I remember above all the strangeness of the moment. The International Congress of Mathematicians, in Seoul, a huge hall, and this Fields Medal awarded every four years to researchers under forty—often called the "Nobel of mathematics." I was the first woman to receive it, and the first Iranian. I never liked the idea of being a symbol; I simply wanted to do good mathematics. But I understood that day that my name would mean something to young girls who might not otherwise dare to raise their hands in class. If my share of chance could serve as permission for them, then the medal had a meaning beyond me.
If my share of chance could serve as permission for them, then the medal had a meaning beyond me.
—What would you say about the weight of being perceived as a pioneer, while the disease was already accompanying you?
Cancer was diagnosed in 2013, a year before Seoul. I chose to continue working, because my paper rolls on the floor were also a refuge from fear. Being perceived as a pioneer is a heavy honor: you are expected to embody a cause, while you mostly want to finish a proof. What touches me is knowing that in my country, where the law imposes the veil, they speak of me directly to little girls. I did not seek this role, but I accept it.

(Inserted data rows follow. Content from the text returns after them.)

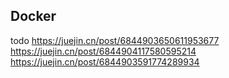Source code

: ## Docker

todo
https://juejin.cn/post/6844903650611953677
https://juejin.cn/post/6844904117580595214
https://juejin.cn/post/6844903591774289934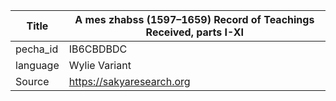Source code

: |Title | A mes zhabss (1597–1659) Record of Teachings Received, parts I-XI 
| --- | --- 
|pecha_id | IB6CBDBDC
|language | Wylie Variant
|Source | https://sakyaresearch.org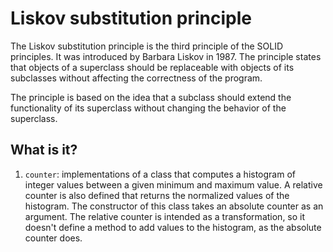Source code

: # Liskov substitution principle

The Liskov substitution principle is the third principle of the SOLID
principles. It was introduced by Barbara Liskov in 1987. The principle states
that objects of a superclass should be replaceable with objects of its
subclasses without affecting the correctness of the program. 

The principle is based on the idea that a subclass should extend the
functionality of its superclass without changing the behavior of the superclass.


## What is it?

1. `counter`: implementations of a class that computes a histogram of integer
   values between a given minimum and maximum value.  A relative counter is
   also defined that returns the normalized values of the histogram.  The
   constructor of this class takes an absolute counter as an argument.  The
   relative counter is intended as a transformation, so it doesn't define a
   method to add values to the histogram, as the absolute counter does.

I only hope that the work will be remembered as much as the symbol—the patience, the color, the long sheets, and that stubborn joy of staying lost in the jungle until it opens.
This imaginary interview was generated by artificial intelligence from sources documented in Maryam Mirzakhani's profile. It dramatises what the figure might have said based on what we know about them, but does not constitute attested historical testimony. For primary sources and factual documentation, refer to the full profile.